The last mile of the road up to Salahuddin from the Mesopotamian plain climbs sharply around hairpin bends towards the ridge above. Northbound traffic was at a standstill with 36 hours until Iraqi leader Saddam Hussein's ultimatum from US president, George W. Bush, was due to run out. Families with belongings piled high on cars, trucks and trailers were once again bound for the mountains that are, according to a proverb, the Kurds' only friends.

Masoud Barzani, leader and military commander of the Kurdistan Democratic Party (KDP), has no plans to join them. Over a glass of tea at his headquarters, high on the ridge east of this resort town, he is quietly relishing the prospect of the imminent downfall of his people's most bitter enemy.

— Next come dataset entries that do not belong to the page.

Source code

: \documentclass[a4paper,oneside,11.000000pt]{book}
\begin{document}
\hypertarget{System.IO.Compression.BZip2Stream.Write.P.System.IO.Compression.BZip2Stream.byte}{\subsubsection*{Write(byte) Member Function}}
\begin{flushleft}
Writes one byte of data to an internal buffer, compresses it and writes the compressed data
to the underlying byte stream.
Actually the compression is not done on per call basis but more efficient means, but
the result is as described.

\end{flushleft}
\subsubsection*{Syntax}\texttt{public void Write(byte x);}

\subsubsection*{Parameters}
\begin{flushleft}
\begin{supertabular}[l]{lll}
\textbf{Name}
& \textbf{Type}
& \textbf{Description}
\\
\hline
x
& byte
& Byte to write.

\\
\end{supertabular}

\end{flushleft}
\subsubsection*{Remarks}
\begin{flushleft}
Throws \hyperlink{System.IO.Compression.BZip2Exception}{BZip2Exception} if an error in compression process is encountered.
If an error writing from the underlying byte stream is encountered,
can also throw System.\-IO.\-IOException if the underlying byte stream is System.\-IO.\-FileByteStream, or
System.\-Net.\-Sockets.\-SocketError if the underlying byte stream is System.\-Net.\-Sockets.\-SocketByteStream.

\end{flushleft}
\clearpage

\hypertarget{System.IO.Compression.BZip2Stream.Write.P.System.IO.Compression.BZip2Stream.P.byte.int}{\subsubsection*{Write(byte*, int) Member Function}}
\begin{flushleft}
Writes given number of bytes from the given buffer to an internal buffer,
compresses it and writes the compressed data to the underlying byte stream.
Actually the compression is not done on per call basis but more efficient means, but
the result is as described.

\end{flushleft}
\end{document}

He does not share his countrymen's fears that Saddam Hussein will launch a chemical weapons attack here, although he acknowledges it cannot be ruled out. "In any case, I won't wear a gas mask as long as there is one Kurdish child without a gas mask," he says. It is hypothetical, since there are virtually no gas masks in Kurdistan.

Imminent threats aside, there is already a scent of victory in the Kurdish camp. Barzani believes he has seen off the threat of a Turkish invasion of the autonomous Kurdish zone and is now looking forward to the speedy defeat of Saddam Hussein.

There have been other false springs for the Kurds, when euphoria rapidly turned to despair. From the same mountain ridge on March 29, 1991, Barzani contemplated the collapse of the Kurdish rebellion that followed Iraq's defeat in the Gulf War. George W. Bush's father had urged the Kurds to revolt and then failed to come to their aid after they had seized control of more territory than at any time in 70 years of nationalist struggle.

Kirkuk had fallen to government forces the previous night. Arbil, visible on the plain below, was covered on two sides by Saddam Hussein's forces. Millions of Kurds were on the move towards safety in Turkey and Iran.

In an uncharacteristic tone of anger, Barzani joined his sometime rival Jalal Talabani in accusing the elder Bush of betrayal. "You personally called upon the Iraqi people to rise up against Saddam Hussein's brutal dictatorship," he said in a message to the former US president.

The Kurdish defeat was total. Talabani notoriously travelled to Baghdad to kiss Saddam on the cheek and Barzani led the negotiations for what amounted to surrender.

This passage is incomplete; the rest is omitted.